Zufrieden zeigt man sich auch in Aeugst: «Wir konnten auch mit der Quotenerhöhung alle Personen aus dem Asylbereich, die der Gemeinde zugewiesen wurden, unterbringen», sagt Vit Styrsky. Der Gemeindeschreiber erklärte weiter: «Die Mehrheit der Asylsuchenden wohnt in gemeindeeigenen Liegenschaften. Ein kleiner Teil wohnt bei privaten Personen. Mit der neuen Quote von 1,6 Prozent muss die Gemeinde Aeugst am Albis 32 Personen unterbringen.»
Gut läuft es auch in Obfelden: «Mit der Erhöhung der Aufnahmequote von Asylsuchenden wurde die politische Gemeinde Obfelden verpflichtet, zusätzlich 24 Personen aufzunehmen. Diese Personen konnten in eigenen Wohneinheiten sowie einer angemieteten Liegenschaft innerhalb des geforderten Zeitrahmens gut untergebracht werden», berichtet Thomas Frick, der bei der Gemeinde für Immobilien zuständig ist.
In Kappel stellt sich die Lage wie folgt dar: «Hier leben seit Anfang dieses Jahres 20 Geflüchtete. Aufgrund der Erhöhung der Quote müsste die Gemeinde 21 Geflüchtete aufnehmen. Zurzeit steht noch eine Gemeindewohnung frei, welche in nächster Zeit von Asylsuchenden bezogen werden kann. Die Gemeinde hat somit ihre Quote erfüllt», teilt Gemeindeschreiberin Daniela Rieder mit.

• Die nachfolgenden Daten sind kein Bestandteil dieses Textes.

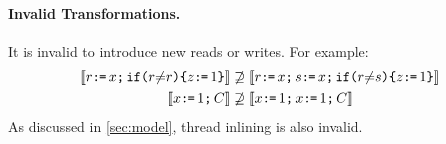 



\paragraph{Invalid Transformations.}
It is invalid to introduce new reads or writes.  For example:
\begin{align*}
  \sem{\aReg \GETS \aLoc \SEMI \IF{\aReg {\neq} \aReg} \THEN \cLoc \GETS 1 \FI}
  &\not\supseteq
  \sem{\aReg \GETS \aLoc \SEMI \bReg \GETS \aLoc  \SEMI \IF{\aReg {\neq}\bReg} \THEN \cLoc \GETS 1 \FI}
  \\
  \sem{\aLoc \GETS 1 \SEMI \aCmd} 
  &\not\supseteq
  \sem{\aLoc \GETS 1 \SEMI \aLoc \GETS 1 \SEMI \aCmd}
\end{align*}
As discussed in \textsection\ref{sec:model}, thread inlining is also invalid.

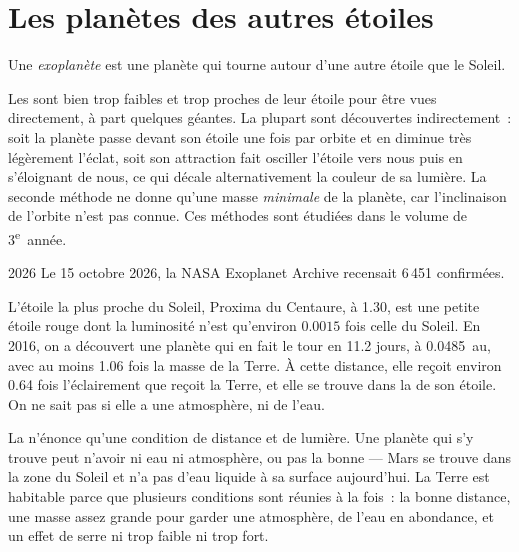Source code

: \section{Les planètes des autres étoiles}

\begin{definition}[Exoplanète]\label{def:g10:habitable-planet:exoplanet}
Une \emph{exoplanète} est une planète qui tourne
autour d'une autre étoile que le Soleil.
\end{definition}

Les  sont bien trop faibles et trop proches de leur étoile pour
être vues directement, à part quelques géantes. La plupart sont découvertes
indirectement~: soit la planète passe devant son étoile une fois par orbite
et en diminue très légèrement l'éclat, soit son attraction fait osciller
l'étoile vers nous puis en s'éloignant de nous, ce qui décale alternativement
la couleur de sa lumière. La seconde méthode ne donne qu'une masse
\emph{minimale} de la planète, car l'inclinaison de l'orbite n'est pas
connue. Ces méthodes sont étudiées dans le volume de 3\textsuperscript{e}~année.

\begin{dated}{2026}
Le 15 octobre 2026, la NASA Exoplanet Archive recensait 6\,451 
confirmées.
\end{dated}

\begin{example}[Proxima b]\label{ex:g10:habitable-planet:proxima}
L'étoile la plus proche du Soleil, Proxima du Centaure, à
\qty{1.30}{\parsec}, est une petite étoile rouge dont la luminosité n'est
qu'environ $0.0015$ fois celle du Soleil. En 2016, on a découvert une
planète qui en fait le tour en 11.2 jours, à \qty{0.0485}{au}, avec au moins
1.06 fois la masse de la Terre. À cette distance, elle reçoit environ 0.64
fois l'éclairement que reçoit la Terre, et elle se trouve dans la  de son étoile. On ne sait pas si elle a une atmosphère, ni de
l'eau.
\end{example}

\begin{remark}\label{rem:g10:habitable-planet:inhabited}
La  n'énonce qu'une condition de distance et de lumière. Une
planète qui s'y trouve peut n'avoir ni eau ni atmosphère, ou pas la bonne
--- Mars se trouve dans la zone du Soleil et n'a pas d'eau liquide à sa
surface aujourd'hui. La Terre est habitable parce que plusieurs conditions
sont réunies à la fois~: la bonne distance, une masse assez grande pour
garder une atmosphère, de l'eau en abondance, et un effet de serre ni trop
faible ni trop fort.
\end{remark}

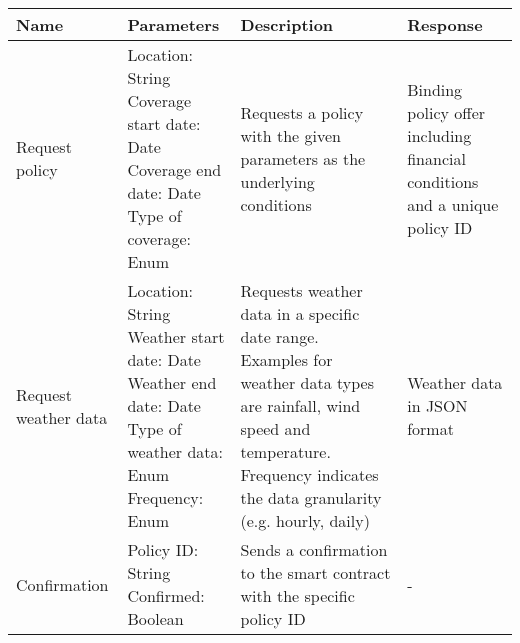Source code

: \renewcommand{\arraystretch}{1.3}
\begin{tabular}{|>{\centering\arraybackslash}m{2cm}|>{\centering\arraybackslash}p{5cm}|>{\centering\arraybackslash}m{5cm}|>{\centering\arraybackslash}m{3cm}|}
    \hline
    \textbf{Name} & \textbf{Parameters} & \textbf{Description} & \textbf{Response} \\ 
    \hline
    Request policy & \makecell{Location: String \\ Coverage start date: Date \\ Coverage end date: Date \\ Type of coverage: Enum}  & Requests a policy with the given parameters as the underlying conditions & Binding policy offer including financial conditions and a unique policy ID\\ 
    \hline
    Request weather data & \makecell{Location: String \\ Weather start date: Date \\ Weather end date: Date \\ Type of weather data: Enum \\ Frequency: Enum } & Requests weather data in a specific date range. Examples for weather data types are rainfall, wind speed and temperature. Frequency indicates the data granularity (e.g. hourly, daily) & Weather data in JSON format \\ 
    \hline
    Confirmation & \makecell{Policy ID: String \\ Confirmed: Boolean} & Sends a confirmation to the smart contract with the specific policy ID & - \\ 
    \hline
\end{tabular}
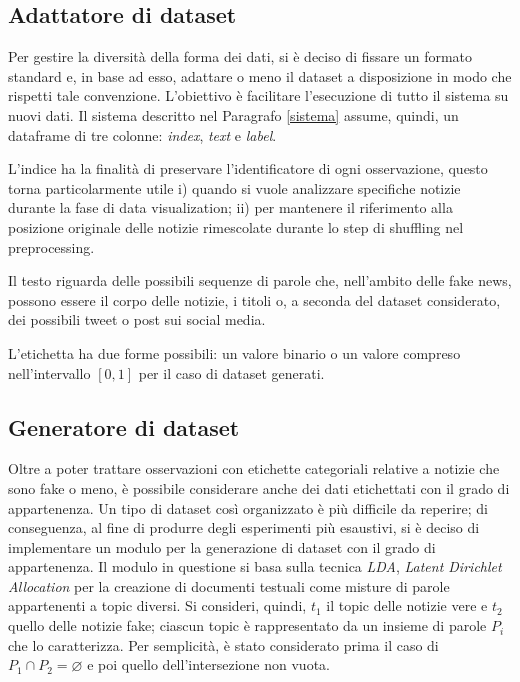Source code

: \documentclass[12pt]{report}
\theoremstyle{definition}
\let\emptyset\varnothing
\begin{document}
\subsection{Adattatore di dataset}\label{adapter}
Per gestire la diversità della forma dei dati, si è deciso di fissare un formato standard e, in base ad esso, adattare o meno il dataset a disposizione in modo che rispetti tale convenzione. L'obiettivo è facilitare l'esecuzione di tutto il sistema su nuovi dati.
Il sistema descritto nel Paragrafo \ref{sistema} assume, quindi, un dataframe di tre colonne: \textit{index}, \textit{text} e \textit{label}.

L'indice ha la finalità di preservare l'identificatore di ogni osservazione, questo torna particolarmente utile i) quando si vuole analizzare specifiche notizie durante la fase di data visualization; ii) per mantenere il riferimento alla posizione originale delle notizie rimescolate durante lo step di shuffling nel preprocessing.

Il testo riguarda delle possibili sequenze di parole che, nell'ambito delle fake news, possono essere il corpo delle notizie, i titoli o, a seconda del dataset considerato, dei possibili tweet o post sui social media.

L'etichetta ha due forme possibili: un valore binario o un valore compreso nell'intervallo $[0,1]$ per il caso di dataset generati.

\subsection{Generatore di dataset}\label{generator}
Oltre a poter trattare osservazioni con etichette categoriali relative a notizie che sono fake o meno, è possibile considerare anche dei dati etichettati con il grado di appartenenza. Un tipo di dataset così organizzato è più difficile da reperire; di conseguenza, al fine di produrre degli esperimenti più esaustivi, si è deciso di implementare un modulo per la generazione di dataset con il grado di appartenenza. Il modulo in questione si basa sulla tecnica \textit{LDA}, \textit{Latent Dirichlet Allocation} \cite{20} per la creazione di documenti testuali come misture di parole appartenenti a topic diversi. 
Si consideri, quindi, $t_1$ il topic delle notizie vere e $t_2$ quello delle notizie fake; ciascun topic è rappresentato da un insieme di parole $P_i$ che lo caratterizza. Per semplicità, è stato considerato prima il caso di $P_1 \cap P_2 = \emptyset$ e poi quello dell'intersezione non vuota.
\end{document}
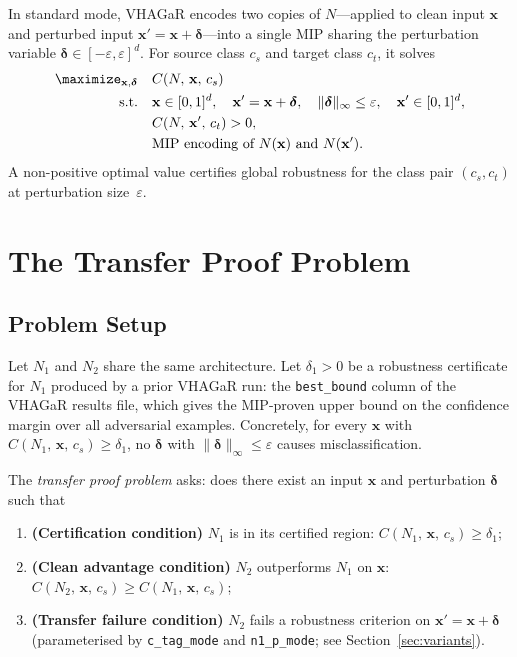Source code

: \documentclass[11pt,a4paper]{article}
\theoremstyle{definition}
\theoremstyle{plain}
\newcommand{\Conf}[3]{C(#1,\,#2,\,#3)}
\newcommand{\NN}[1]{N_{#1}}
\newcommand{\vx}{\mathbf{x}}
\newcommand{\ve}{\boldsymbol{\delta}}
\newcommand{\vxp}{\mathbf{x}'}
\newcommand{\eps}{\varepsilon}
\newcommand{\deltaone}{\delta_1}
\begin{document}
In standard mode, VHAGaR encodes two copies of $N$---applied to clean input $\vx$ and perturbed input $\vxp = \vx + \ve$---into a single MIP sharing the perturbation variable $\ve \in [-\eps,\eps]^d$. For source class $c_s$ and target class $c_t$, it solves
\begin{align}
  \maximize_{\vx, \ve} \quad & \Conf{N}{\vx}{c_s} \\
  \mathrm{s.t.} \quad
    & \vx \in [0,1]^d, \quad \vxp = \vx + \ve, \quad \|\ve\|_\infty \le \eps, \quad \vxp \in [0,1]^d, \nonumber \\
    & \Conf{N}{\vxp}{c_t} > 0, \nonumber \\
    & \text{MIP encoding of } N(\vx) \text{ and } N(\vxp). \nonumber
\end{align}
A non-positive optimal value certifies global robustness for the class pair $(c_s,c_t)$ at perturbation size~$\eps$.

\section{The Transfer Proof Problem}
\label{sec:problem}

\subsection{Problem Setup}

Let $\NN{1}$ and $\NN{2}$ share the same architecture. Let $\deltaone > 0$ be a robustness certificate for $\NN{1}$ produced by a prior VHAGaR run: the \texttt{best\_bound} column of the VHAGaR results file, which gives the MIP-proven upper bound on the confidence margin over all adversarial examples. Concretely, for every $\vx$ with $\Conf{\NN{1}}{\vx}{c_s} \ge \deltaone$, no $\ve$ with $\|\ve\|_\infty \le \eps$ causes misclassification.

The \emph{transfer proof problem} asks: does there exist an input $\vx$ and perturbation $\ve$ such that
\begin{enumerate}
  \item \textbf{(Certification condition)} $\NN{1}$ is in its certified region: $\Conf{\NN{1}}{\vx}{c_s} \ge \deltaone$;
  \item \textbf{(Clean advantage condition)} $\NN{2}$ outperforms $\NN{1}$ on $\vx$: $\Conf{\NN{2}}{\vx}{c_s} \ge \Conf{\NN{1}}{\vx}{c_s}$;
  \item \textbf{(Transfer failure condition)} $\NN{2}$ fails a robustness criterion on $\vxp = \vx + \ve$ (parameterised by \texttt{c\_tag\_mode} and \texttt{n1\_p\_mode}; see Section~\ref{sec:variants}).
\end{enumerate}
\end{document}

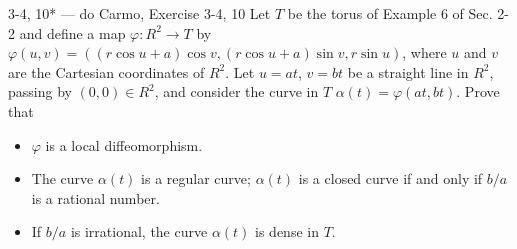 \begin{exercise}{3-4, 10* — do Carmo, Exercise 3-4, 10}
Let $T$ be the torus of Example 6 of Sec. 2-2 and define a map $\varphi \colon R^2 \to T$ by $\varphi (u, v) = \left(\left(r \cos u + a\right) \cos v, \left(r \cos u + a\right) \sin v, r \sin u\right)$, where $u$ and $v$ are the Cartesian coordinates of $R^2$. Let $u = at$, $v = bt$ be a straight line in $R^2$, passing by $(0, 0) \in R^2$, and consider the curve in $T$ $\alpha(t) = \varphi(at, bt)$. Prove that
\begin{itemize}
\item[a.] $\varphi$ is a local diffeomorphism.
\item[b.] The curve $\alpha(t)$ is a regular curve; $\alpha(t)$ is a closed curve if and only if $b / a$ is a rational number.
\item[c.] If $b / a$ is irrational, the curve $\alpha(t)$ is dense in $T$.
\end{itemize}
\end{exercise}
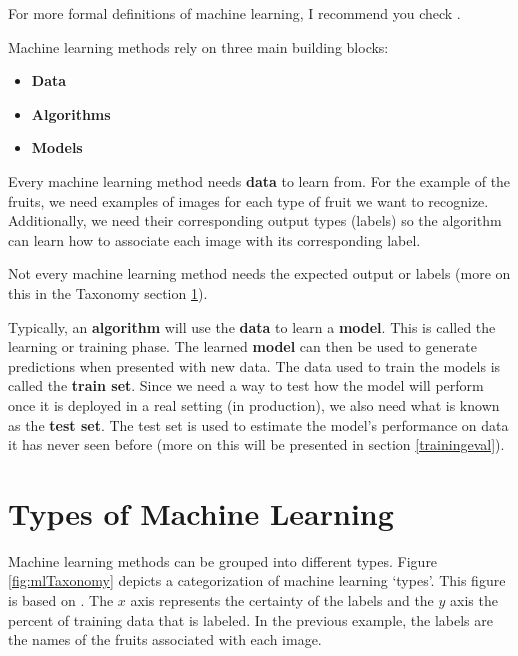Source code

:\documentclass[
  11pt,
]{krantz}
\makeatletter
\providecommand{\tightlist}{%
  \setlength{\itemsep}{0pt}\setlength{\parskip}{0pt}}
\newenvironment{kframe}{%
\medskip{}
\setlength{\fboxsep}{.8em}
 \def\at@end@of@kframe{}%
 \ifinner\ifhmode%
  \def\at@end@of@kframe{\end{minipage}}%
  \begin{minipage}{\columnwidth}%
 \fi\fi%
 \def\FrameCommand##1{\hskip\@totalleftmargin \hskip-\fboxsep
 \colorbox{shadecolor}{##1}\hskip-\fboxsep
     \hskip-\linewidth \hskip-\@totalleftmargin \hskip\columnwidth}%
 \MakeFramed {\advance\hsize-\width
   \@totalleftmargin\z@ \linewidth\hsize
   \@setminipage}}%
 {\par\unskip\endMakeFramed%
 \at@end@of@kframe}
\newenvironment{rmdblock}[1]
  {
  \begin{itemize}
  \renewcommand{\labelitemi}{
    \raisebox{-.7\height}[0pt][0pt]{
      {\setkeys{Gin}{width=3em,keepaspectratio}\texttt{[image: images/icons/\#1]}}
    }
  }
  \setlength{\fboxsep}{1em}
  \begin{kframe}
  \item
  }
  {
  \end{kframe}
  \end{itemize}
  }
\newenvironment{rmdinfo}
  {\begin{rmdblock}{info}}
  {\end{rmdblock}}
\makeatother
\begin{document}
\begin{rmdinfo}
For more formal definitions of machine learning, I recommend you check \citep{kononenko2007}.
\end{rmdinfo}

Machine learning methods rely on three main building blocks:

\begin{itemize}
\tightlist
\item
  \textbf{Data}
\item
  \textbf{Algorithms}
\item
  \textbf{Models}
\end{itemize}

Every machine learning method needs \textbf{data} to learn from. For the example of the fruits, we need examples of images for each type of fruit we want to recognize. Additionally, we need their corresponding output types (labels) so the algorithm can learn how to associate each image with its corresponding label.

\begin{rmdinfo}
Not every machine learning method needs the expected output or labels (more on this in the Taxonomy section \ref{taxonomy}).
\end{rmdinfo}

Typically, an \textbf{algorithm} will use the \textbf{data} to learn a \textbf{model}. This is called the learning or training phase. The learned \textbf{model} can then be used to generate predictions when presented with new data. The data used to train the models is called the \textbf{train set}. Since we need a way to test how the model will perform once it is deployed in a real setting (in production), we also need what is known as the \textbf{test set}. The test set is used to estimate the model's performance on data it has never seen before (more on this will be presented in section \ref{trainingeval}).

\hypertarget{taxonomy}{%
\section{Types of Machine Learning}\label{taxonomy}}

Machine learning methods can be grouped into different types. Figure \ref{fig:mlTaxonomy} depicts a categorization of machine learning `types'. This figure is based on \citep{biecek2012}. The \(x\) axis represents the certainty of the labels and the \(y\) axis the percent of training data that is labeled. In the previous example, the labels are the names of the fruits associated with each image.
\end{document}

Die neue Aufnahmequote bedeutet für Hausen 62 Personen. Das ist ein Plus von sieben Personen. «Wir haben die neue Quote knapp erreicht, alles durch Zumietung von Wohnungen. Sorgen bereitet, dass allenfalls bald eine weitere Erhöhung der Quote erfolgen könnte oder untergebrachte Personen aus dem Asylstatus fallen, ohne dass deren Unterkünfte frei werden. So müssen wir versuchen, weitere Wohnungen zuzumieten, obwohl der Markt recht ausgetrocknet ist», berichtet Gemeindeschreiber Christoph Rohner.
Es gibt auch Rückkehrer
Auch in Maschwanden sind die Verantwortlichen mit den Flüchtlingen beschäftigt: «Bei uns sind drei Personen bei Privaten untergebracht und drei weitere Personen in der gemeindeeigenen Wohnung neben dem Gemeindehaus. Bis vor Kurzem wurde diese Wohnung durch vier Personen bewohnt. Die eine Person hat sich im Mai entschieden, in die Ukraine zurückzukehren. Aktuell erfüllen wir deshalb die Quote nicht vollumfänglich», so Chantal Nitschké, Gemeindeschreiberin.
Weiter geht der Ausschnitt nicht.